[
https://issues.apache.org/jira/browse/HADOOP-17313?page=com.atlassian.jira.plugin.system.issuetabpanels:all-tabpanel
]
ASF GitHub Bot updated HADOOP-17313:
------------------------------------
Labels: pull-request-available (was: )
> FileSystem.get to support slow-to-instantiate FS clients
> --------------------------------------------------------
>
> Key: HADOOP-17313
> URL: https://issues.apache.org/jira/browse/HADOOP-17313
> Project: Hadoop Common
> Issue Type: Sub-task
> Components: fs, fs/azure, fs/s3
> Affects Versions: 3.3.0
> Reporter: Steve Loughran
> Assignee: Steve Loughran
> Priority: Major
> Labels: pull-request-available
> Time Spent: 10m
> Remaining Estimate: 0h
>
> A recurrent problem in processes with many worker threads (hive, spark etc)
> is that calling `FileSystem.get(URI-to-object-store)` triggers the creation
> and then discard of many FS clients -all but one for the same URL. As well as
> the direct performance hit, this can exacerbate locking problems and make
> instantiation a lot slower than it would otherwise be.
> This has been observed with the S3A and ABFS connectors.

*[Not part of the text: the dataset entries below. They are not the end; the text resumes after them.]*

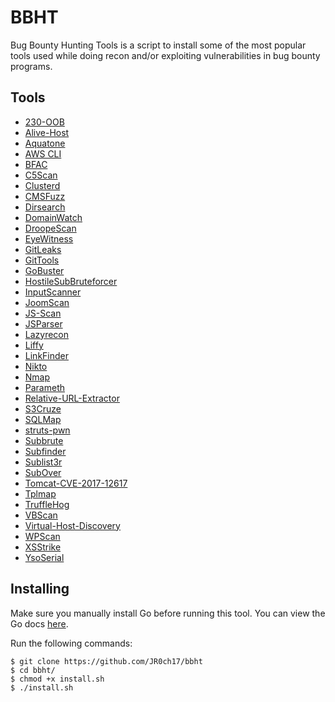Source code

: # BBHT

Bug Bounty Hunting Tools is a script to install some of the most popular tools used while doing recon and/or exploiting vulnerabilities in bug bounty programs.
 
## Tools

- [230-OOB](https://github.com/sxcurity/230-OOB)
- [Alive-Host](https://github.com/sxcurity/alive-host)
- [Aquatone](https://github.com/michenriksen/aquatone)
- [AWS CLI](https://aws.amazon.com/cli/)
- [BFAC](https://github.com/mazen160/bfac)
- [C5Scan](https://github.com/auraltension/c5scan)
- [Clusterd](https://github.com/hatRiot/clusterd)
- [CMSFuzz](https://github.com/nahamsec/CMSFuzz)
- [Dirsearch](https://github.com/maurosoria/dirsearch)
- [DomainWatch](https://github.com/ebelties/DomainWatch)
- [DroopeScan](https://github.com/droope/droopescan)
- [EyeWitness](https://github.com/ChrisTruncer/EyeWitness)
- [GitLeaks](https://github.com/zricethezav/gitleaks)
- [GitTools](https://github.com/internetwache/GitTools)
- [GoBuster](https://github.com/OJ/gobuster)
- [HostileSubBruteforcer](https://github.com/nahamsec/HostileSubBruteforcer)
- [InputScanner](https://github.com/zseano/InputScanner)
- [JoomScan](https://github.com/rezasp/joomscan)
- [JS-Scan](https://github.com/zseano/JS-Scan)
- [JSParser](https://github.com/nahamsec/JSParser)
- [Lazyrecon](https://github.com/JR0ch17/lazyrecon)
- [Liffy](https://github.com/hvqzao/liffy)
- [LinkFinder](https://github.com/GerbenJavado/LinkFinder)
- [Nikto](https://cirt.net/nikto)
- [Nmap](https://nmap.org)
- [Parameth](https://github.com/maK-/parameth)
- [Relative-URL-Extractor](https://github.com/jobertabma/relative-url-extractor)
- [S3Cruze](https://github.com/JR0ch17/S3Cruze)
- [SQLMap](https://github.com/sqlmapproject/sqlmap)
- [struts-pwn](https://github.com/mazen160/struts-pwn)
- [Subbrute](https://github.com/TheRook/subbrute)
- [Subfinder](https://github.com/Ice3man543/subfinder)
- [Sublist3r](https://github.com/aboul3la/Sublist3r)
- [SubOver](https://github.com/Ice3man543/SubOver)
- [Tomcat-CVE-2017-12617](https://github.com/cyberheartmi9/CVE-2017-12617)
- [Tplmap](https://github.com/epinna/tplmap)
- [TruffleHog](https://github.com/dxa4481/truffleHog)
- [VBScan](https://github.com/rezasp/vbscan)
- [Virtual-Host-Discovery](https://github.com/jobertabma/virtual-host-discovery)
- [WPScan](https://github.com/wpscanteam/wpscan)
- [XSStrike](https://github.com/UltimateHackers/XSStrike)
- [YsoSerial](https://github.com/frohoff/ysoserial)


## Installing
Make sure you manually install Go before running this tool. You can view the Go docs [here](https://golang.org/doc/install).

Run the following commands:
```
$ git clone https://github.com/JR0ch17/bbht
$ cd bbht/
$ chmod +x install.sh
$ ./install.sh
```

> The ultimate solution here would probably be something more complicated to
> ensure that only one thread was ever creating a connector for a given URL
> -the rest would wait for it to be initialized. This would (a) reduce
> contention & CPU, IO network load, and (b) reduce the time for all but the
> first thread to resume processing to that of the remaining time in
> .initialize(). This would also benefit the S3A connector.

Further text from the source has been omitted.